Oh, OP, how is it you’ve spent two years tolerating this controlling behaviour??? End things! Is this really what you want your life to be like?

bonzaitree · 07/11/2023 07:37

I went out with one of these anxious types.

It was hell- he literally thought I was cheating every time I left the house so sad.

Slipknotted · 07/11/2023 07:47

bonzaitree · 07/11/2023 07:37

I went out with one of these anxious types.

It was hell- he literally thought I was cheating every time I left the house so sad.

Funny how their ‘anxiety’ never translates into ‘Oh, I’m so afraid I’m not good enough for her, I’d better be very, very good to her, and make sure I don’t let my insecurities negatively affect her life.’

bonzaitree · 07/11/2023 07:54

Slipknotted · 07/11/2023 07:47

Funny how their ‘anxiety’ never translates into ‘Oh, I’m so afraid I’m not good enough for her, I’d better be very, very good to her, and make sure I don’t let my insecurities negatively affect her life.’

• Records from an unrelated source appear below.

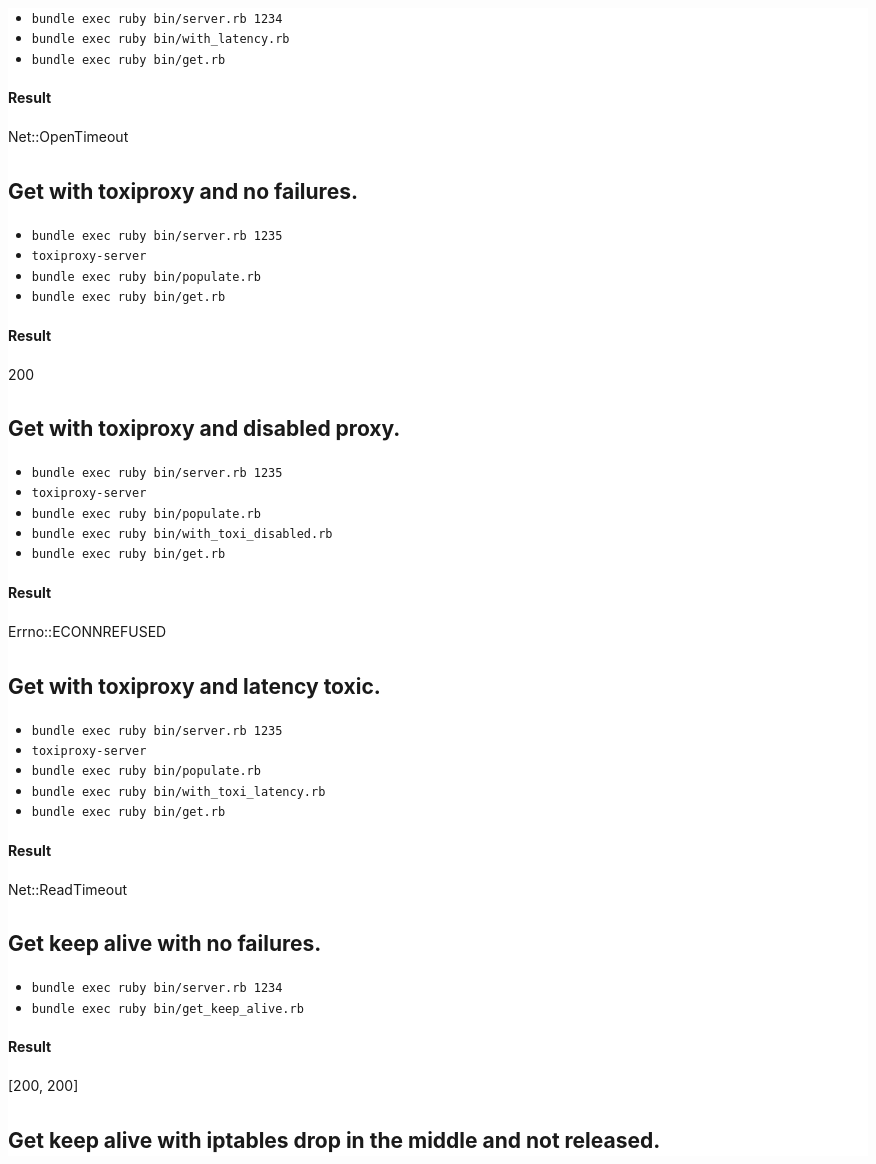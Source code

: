 - `bundle exec ruby bin/server.rb 1234`
- `bundle exec ruby bin/with_latency.rb`
- `bundle exec ruby bin/get.rb`

#### Result

Net::OpenTimeout

## Get with toxiproxy and no failures.

- `bundle exec ruby bin/server.rb 1235`
- `toxiproxy-server`
- `bundle exec ruby bin/populate.rb`
- `bundle exec ruby bin/get.rb`

#### Result

200

## Get with toxiproxy and disabled proxy.

- `bundle exec ruby bin/server.rb 1235`
- `toxiproxy-server`
- `bundle exec ruby bin/populate.rb`
- `bundle exec ruby bin/with_toxi_disabled.rb`
- `bundle exec ruby bin/get.rb`

#### Result

Errno::ECONNREFUSED

## Get with toxiproxy and latency toxic.

- `bundle exec ruby bin/server.rb 1235`
- `toxiproxy-server`
- `bundle exec ruby bin/populate.rb`
- `bundle exec ruby bin/with_toxi_latency.rb`
- `bundle exec ruby bin/get.rb`

#### Result

Net::ReadTimeout

## Get keep alive with no failures.

- `bundle exec ruby bin/server.rb 1234`
- `bundle exec ruby bin/get_keep_alive.rb`

#### Result

[200, 200]

## Get keep alive with iptables drop in the middle and not released.
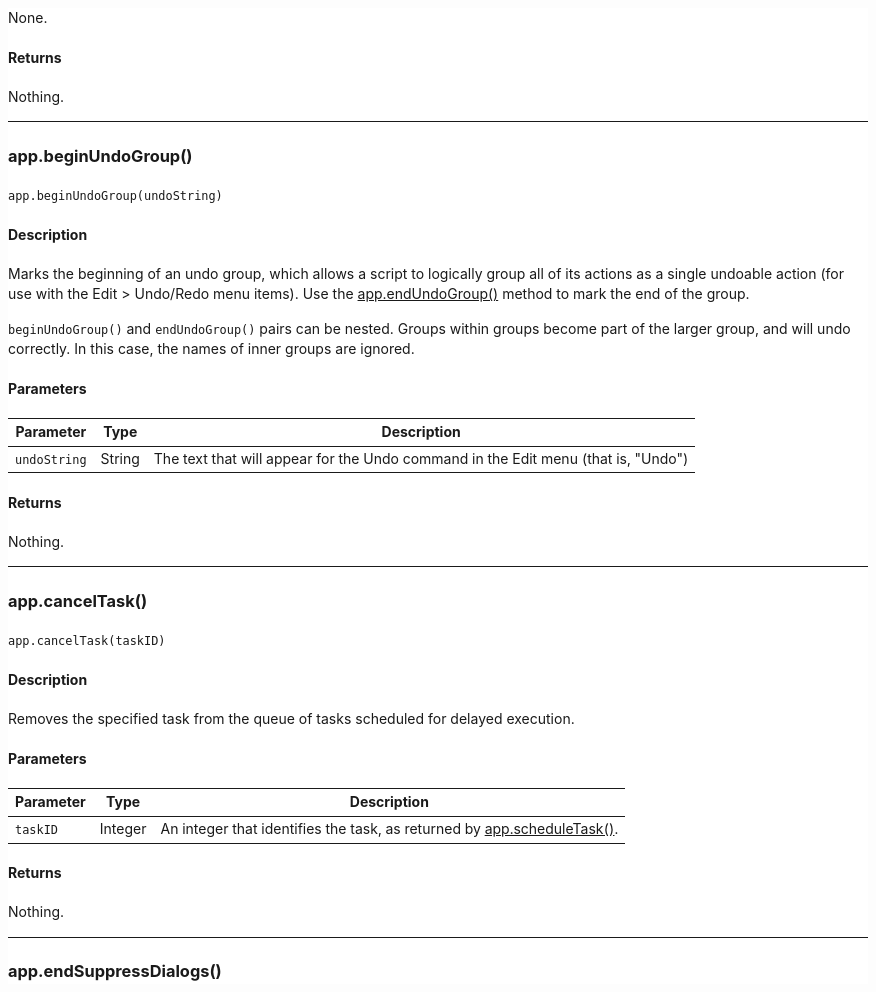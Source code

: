 None.

#### Returns

Nothing.

---

### app.beginUndoGroup()

`app.beginUndoGroup(undoString)`

#### Description

Marks the beginning of an undo group, which allows a script to logically group all of its actions as a single undoable action (for use with the Edit > Undo/Redo menu items). Use the [app.endUndoGroup()](#appendundogroup) method to mark the end of the group.

`beginUndoGroup()` and `endUndoGroup()` pairs can be nested. Groups within groups become part of the larger group, and will undo correctly. In this case, the names of inner groups are ignored.

#### Parameters

|  Parameter   |  Type  |                                    Description                                    |
| ------------ | ------ | --------------------------------------------------------------------------------- |
| `undoString` | String | The text that will appear for the Undo command in the Edit menu (that is, "Undo") |

#### Returns

Nothing.

---

### app.cancelTask()

`app.cancelTask(taskID)`

#### Description

Removes the specified task from the queue of tasks scheduled for delayed execution.

#### Parameters

| Parameter |  Type   |                                         Description                                         |
| --------- | ------- | ------------------------------------------------------------------------------------------- |
| `taskID`  | Integer | An integer that identifies the task, as returned by [app.scheduleTask()](#appscheduletask). |

#### Returns

Nothing.

---

### app.endSuppressDialogs()
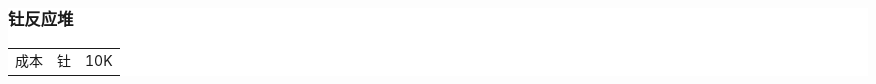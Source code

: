 ### 钍反应堆
<table class="wikitable">
<tbody>
<tr>
<td rowspan="2" class="em">成本</td>
<td>钍</td>
<td>10K</td>
</tr>
<tr>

Summed it up perfectly. « I’m anxious » means basically they will never believe what you’re saying, accuse you of cheating and FaceTime you at random intervals to make sure you are where you say you are.

Want my advice OP? Find someone secure and confident. That’s what I did. The difference in him! He encourages me to go out with my friends can you believe it!

Acornsoup · 07/11/2023 08:14

He is punishing you because he doesn't trust you. Because either he has form for behaving badly or because someone else has in the past. Either way it isn't your problem OP. It will only get worse and if he's like this at almost 50 he isn't going to emotionally grow out of it. Run as fast as you can.

Slipknotted · 07/11/2023 09:51

NewMeNewUs · 06/11/2023 13:59

Hard without the full story, what did you tell him for him to sulk and say he can’t trust you ?

If the OP had spent the time before she entered into a relationship racking up ONS like Casanova, it would not be a ‘reason’ for him to sulk at her now.🙄

Acornsoup · 07/11/2023 09:53

@Slipknotted not it wouldn't. What she did before she met him is none of his business. You can not go around 'managing' women like that. Scary INCEL comment.